Thus, considering the evidence available on sexual dimorphism of the ECS in the hypothalamus and the importance of sexual hormones in energy homeostasis, in order to properly analyze the impact of gender on metabolic parameters we believe it is important to perform phenotype studies of different ECS receptors and enzymes in both sexes of transgenic animals. At the same time, further exploration of the molecular underpinning of sex hormonal action on hypothalamic endocannabinoid levels and signaling may help understand the mechanisms defining sexual dimorphism in obesity.

Implications of modulating hypothalamic CB receptors in obesity

As discussed in the previous section, hypothalamic endocannabinoids levels are affected by hormones and nutritional stimuli that can modify CB1 action in the hypothalamus.
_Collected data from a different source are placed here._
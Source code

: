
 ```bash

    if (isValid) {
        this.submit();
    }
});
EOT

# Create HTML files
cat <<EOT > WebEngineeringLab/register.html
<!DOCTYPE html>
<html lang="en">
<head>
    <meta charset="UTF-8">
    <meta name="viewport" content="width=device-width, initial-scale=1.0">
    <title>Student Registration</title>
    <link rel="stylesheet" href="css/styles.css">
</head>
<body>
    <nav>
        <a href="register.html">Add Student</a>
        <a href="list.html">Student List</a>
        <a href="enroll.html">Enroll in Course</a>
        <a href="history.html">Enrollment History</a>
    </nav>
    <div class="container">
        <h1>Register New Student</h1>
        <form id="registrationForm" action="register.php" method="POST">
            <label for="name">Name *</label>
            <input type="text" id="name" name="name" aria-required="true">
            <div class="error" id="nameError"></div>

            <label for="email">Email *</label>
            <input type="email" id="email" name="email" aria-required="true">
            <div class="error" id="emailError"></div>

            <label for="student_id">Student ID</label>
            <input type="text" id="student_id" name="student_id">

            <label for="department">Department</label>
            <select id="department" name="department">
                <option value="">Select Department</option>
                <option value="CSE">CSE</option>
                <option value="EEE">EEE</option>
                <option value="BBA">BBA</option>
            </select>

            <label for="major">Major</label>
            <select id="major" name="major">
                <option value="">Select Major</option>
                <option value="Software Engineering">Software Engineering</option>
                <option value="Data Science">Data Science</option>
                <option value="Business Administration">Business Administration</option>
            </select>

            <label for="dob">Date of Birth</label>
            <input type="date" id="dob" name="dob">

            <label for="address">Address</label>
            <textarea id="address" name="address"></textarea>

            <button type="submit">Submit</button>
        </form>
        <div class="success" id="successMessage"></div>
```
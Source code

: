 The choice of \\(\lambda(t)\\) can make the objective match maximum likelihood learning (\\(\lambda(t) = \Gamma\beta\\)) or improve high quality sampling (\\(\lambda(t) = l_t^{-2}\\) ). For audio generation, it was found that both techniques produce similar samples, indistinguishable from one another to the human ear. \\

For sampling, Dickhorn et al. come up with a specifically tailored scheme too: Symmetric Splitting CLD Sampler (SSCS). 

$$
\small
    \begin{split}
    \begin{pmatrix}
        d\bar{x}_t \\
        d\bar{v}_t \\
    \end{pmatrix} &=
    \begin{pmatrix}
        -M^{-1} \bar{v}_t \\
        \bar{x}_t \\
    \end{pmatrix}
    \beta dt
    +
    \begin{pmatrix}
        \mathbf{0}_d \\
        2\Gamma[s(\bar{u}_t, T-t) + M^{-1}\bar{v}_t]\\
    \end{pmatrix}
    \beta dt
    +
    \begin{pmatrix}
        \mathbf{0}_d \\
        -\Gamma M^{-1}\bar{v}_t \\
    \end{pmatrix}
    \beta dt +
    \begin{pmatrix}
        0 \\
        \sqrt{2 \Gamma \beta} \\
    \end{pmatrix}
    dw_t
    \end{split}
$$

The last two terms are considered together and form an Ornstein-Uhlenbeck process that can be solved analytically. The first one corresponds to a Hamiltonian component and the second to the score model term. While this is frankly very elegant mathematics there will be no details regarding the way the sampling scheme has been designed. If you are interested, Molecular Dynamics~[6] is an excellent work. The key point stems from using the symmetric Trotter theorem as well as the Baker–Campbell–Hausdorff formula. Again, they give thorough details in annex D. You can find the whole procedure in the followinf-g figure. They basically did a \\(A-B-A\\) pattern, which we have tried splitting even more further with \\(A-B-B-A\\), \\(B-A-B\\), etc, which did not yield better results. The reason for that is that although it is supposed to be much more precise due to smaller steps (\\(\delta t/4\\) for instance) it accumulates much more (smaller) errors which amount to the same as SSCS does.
The first study using a genetic rodent model with whole-body deletion of the CB1 receptor (CB1-KO) demonstrated that this receptor is a key component in the development of DIO; moreover, together with its endogenous ligands, CB1 is implicated not only in feeding control but also in regulating peripheral metabolism [12, 13]. Considering the importance of the hypothalamus for these processes, numerous studies have described the role CB1 in different hypothalamic nuclei and cells plays in energy homeostasis under physiological conditions and in obesity [115].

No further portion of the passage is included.